From: News123 on
Hi Tim,

Tim Roberts wrote:
> News123 <news123(a)free.fr> wrote:
>> I created a grayscale image with PIL.
>>
>> Now I would like to write a C function, which reads a;most all pixels
>> and will modify a few of them.
>>
>> My current approach is:
>> - transform the image to a string()
>> - create a byte array huge enough to contain the resulting image
>> - call my c_function, which copies over the entire image in order
>> to modify a few pixels
>> How can I achieve this with the least amount of copies?
>
> If it were me, I'd be tempted to go peek at the source code for PIL, then
> pass the Image object to my C routine and poke at the innards to find the
> buffer with the pixels.

Yes, this might be an option
Somehow though it didn't feel right for me to depend on internal non
documented data types, which might change between releases of PIL.

N
From: Stefan Behnel on
News123, 03.03.2010 01:38:
> I created a grayscale image with PIL.
>
> Now I would like to write a C function, which reads a;most all pixels
> and will modify a few of them.
>
> My current approach is:
> - transform the image to a string()
> - create a byte array huge enough to contain the resulting image
> - call my c_function, which copies over the entire image in order
> to modify a few pixels
> How can I achieve this with the least amount of copies?

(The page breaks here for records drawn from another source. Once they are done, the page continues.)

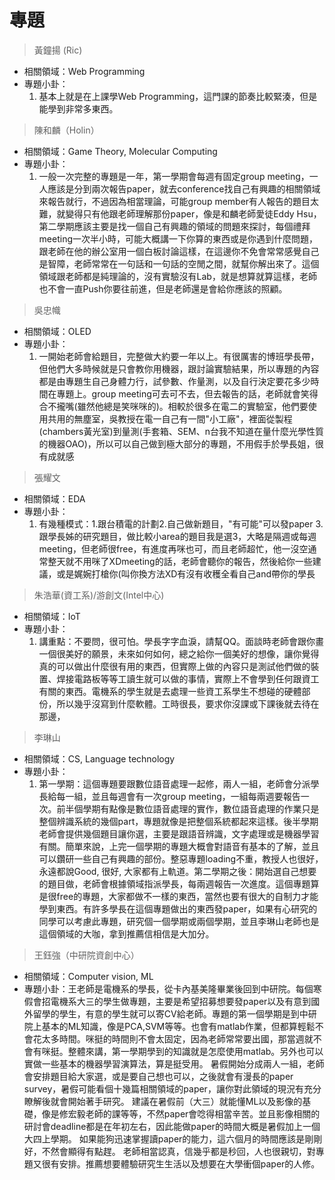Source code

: # 專題

> 黃鐘揚 (Ric)

* 相關領域：Web Programming
* 專題小卦：
  1. 基本上就是在上課學Web Programming，這門課的節奏比較緊湊，但是能學到非常多東西。

> 陳和麟（Holin）

* 相關領域：Game Theory, Molecular Computing
* 專題小卦：
  1. 一般一次完整的專題是一年，第一學期會每週有固定group meeting，一人應該是分到兩次報告paper，就去conference找自己有興趣的相關領域來報告就行，不過因為相當理論，可能group member有人報告的題目太難，就變得只有他跟老師理解那份paper，像是和麟老師愛徒Eddy Hsu，第二學期應該主要是找一個自己有興趣的領域的問題來探討，每個禮拜meeting一次半小時，可能大概講一下你算的東西或是你遇到什麼問題，跟老師在他的辦公室用一個白板討論這樣，在這邊你不免會常常感覺自己是智障，老師常常在一句話和一句話的空閒之間，就幫你解出來了。這個領域跟老師都是純理論的，沒有實驗沒有Lab，就是想算就算這樣，老師也不會一直Push你要往前進，但是老師還是會給你應該的照顧。

> 吳忠幟

* 相關領域：OLED
* 專題小卦：
  1. 一開始老師會給題目，完整做大約要一年以上。有很厲害的博班學長帶，但他們大多時候就是只會教你用機器，跟討論實驗結果，所以專題的內容都是由專題生自己身體力行，試參數、作量測，以及自行決定要花多少時間在專題上。group meeting可去可不去，但去報告的話，老師就會笑得合不攏嘴(雖然他總是笑咪咪的)。相較於很多在電二的實驗室，他們要使用共用的無塵室，吳教授在電一自己有一間"小工廠"，裡面從製程(chambers黃光室)到量測(手套箱、SEM、n台我不知道在量什麼光學性質的機器OAO)，所以可以自己做到極大部分的專題，不用假手於學長姐，很有成就感

> 張耀文


* 相關領域：EDA
* 專題小卦：
  1. 有幾種模式：1.跟台積電的計劃2.自己做新題目，"有可能"可以發paper 3.跟學長姊的研究題目，做比較小area的題目我是選3，大略是隔週或每週meeting，但老師很free，有進度再咪也可，而且老師超忙，他一沒空通常整天就不用咪了XDmeeting的話，老師會聽你的報告，然後給你一些建議，或是娓婉打槍你(叫你換方法XD有沒有收穫全看自己and帶你的學長

> 朱浩華(資工系)/游創文(Intel中心)

* 相關領域：IoT
* 專題小卦：
  1. 講重點：不要問，很可怕。學長字字血淚，請幫QQ。面談時老師會跟你畫一個很美好的願景，未來如何如何，總之給你一個美好的想像，讓你覺得真的可以做出什麼很有用的東西，但實際上做的內容只是測試他們做的裝置、焊接電路板等等工讀生就可以做的事情，實際上不會學到任何跟資工有關的東西。電機系的學生就是去處理一些資工系學生不想碰的硬體部份，所以幾乎沒寫到什麼軟體。工時很長，要求你沒課或下課後就去待在那邊，

> 李琳山

* 相關領域：CS, Language technology
* 專題小卦：
  1. 第一學期：這個專題要跟數位語音處理一起修，兩人一組，老師會分派學長給每一組，並且每週會有一次group meeting，一組每兩週要報告一次。前半個學期有點像是數位語音處理的實作，數位語音處理的作業只是整個辨識系統的幾個part，專題就像是把整個系統都起來這樣。後半學期老師會提供幾個題目讓你選，主要是跟語音辨識，文字處理或是機器學習有關。簡單來說，上完一個學期的專題大概會對語音有基本的了解，並且可以鑽研一些自己有興趣的部份。整惡專題loading不重，教授人也很好，永遠都說Good, 很好, 大家都有上軌道。第二學期之後：開始選自己想要的題目做，老師會根據領域指派學長，每兩週報告一次進度。這個專題算是很free的專題，大家都做不一樣的東西，當然也要有很大的自制力才能學到東西。有許多學長在這個專題做出的東西發paper，如果有心研究的同學可以考慮此專題，研究個一個學期或兩個學期，並且李琳山老師也是這個領域的大咖，拿到推薦信相信是大加分。

> 王鈺強（中研院資創中心）

* 相關領域：Computer vision, ML
* 專題小卦：王老師是電機系的學長，從卡內基美隆畢業後回到中研院。每個寒假會招電機系大三的學生做專題，主要是希望招募想要發paper以及有意到國外留學的學生，有意的學生就可以寄CV給老師。專題的第一個學期是到中研院上基本的ML知識，像是PCA,SVM等等。也會有matlab作業，但都算輕鬆不會花太多時間。咪挺的時間則不會太固定，因為老師常常要出國，那當週就不會有咪挺。整體來講，第一學期學到的知識就是怎麼使用matlab。另外也可以實做一些基本的機器學習演算法，算是挺受用。
  暑假開始分成兩人一組，老師會安排題目給大家選，或是要自己想也可以，之後就會有漫長的paper survey，暑假可能看個十幾篇相關領域的paper，讓你對此領域的現況有充分瞭解後就會開始著手研究。
  建議在暑假前（大三）就能懂ML以及影像的基礎，像是修宏毅老師的課等等，不然paper會唸得相當辛苦。並且影像相關的研討會deadline都是在年初左右，因此能做paper的時間大概是暑假加上一個大四上學期。
  如果能狗迅速掌握讀paper的能力，這六個月的時間應該是剛剛好，不然會顯得有點趕。
  老師相當認真，信幾乎都是秒回，人也很親切，對專題又很有安排。推薦想要體驗研究生生活以及想要在大學衝個paper的人修。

Take a look at Cython instead, it will allow you to access PIL's image
buffer directly, instead of copying the data. It will also simplify and
speed up your C wrapper code.

Stefan

From: News123 on
Hi Stefan,

Stefan Behnel wrote:
> News123, 03.03.2010 01:38:
>> I created a grayscale image with PIL.
>>
>> Now I would like to write a C function, which reads a;most all pixels
>> and will modify a few of them.
>>
>> My current approach is:
>> - transform the image to a string()
>> - create a byte array huge enough to contain the resulting image
>> - call my c_function, which copies over the entire image in order
>> to modify a few pixels
>> How can I achieve this with the least amount of copies?
>
> Take a look at Cython instead, it will allow you to access PIL's image
> buffer directly, instead of copying the data. It will also simplify and
> speed up your C wrapper code.
>
> Stefan
>

I don't know Cython. Having looked at the web site I'm not entirely
sure, I understood your suggestion.

Do you mean
- to stay with Python 2.6 and to implement only my extension in Cython.
This might be very attractive. If yes, can you recommend some url's /
tutorials / etc. which might help to implement a cython extension for
python2.6. which reads and modifies a pixel of a PIL image.

or do you mean
- to switch entirely from Python 2.6 to Cython. I would be reluctant to
do so, as I have already a lot of existing code. and I do not have the
time to check the entire code base for portability issues



thanks in advance


N
From: Stefan Behnel on
News123, 03.03.2010 10:37:
> Stefan Behnel wrote:
>> Take a look at Cython instead, it will allow you to access PIL's image
>> buffer directly, instead of copying the data. It will also simplify and
>> speed up your C wrapper code.
>
> I don't know Cython. Having looked at the web site I'm not entirely
> sure, I understood your suggestion.
>
> Do you mean
> - to stay with Python 2.6 and to implement only my extension in Cython.

Absolutely.


> This might be very attractive. If yes, can you recommend some url's /
> tutorials / etc. which might help to implement a cython extension for
> python2.6. which reads and modifies a pixel of a PIL image.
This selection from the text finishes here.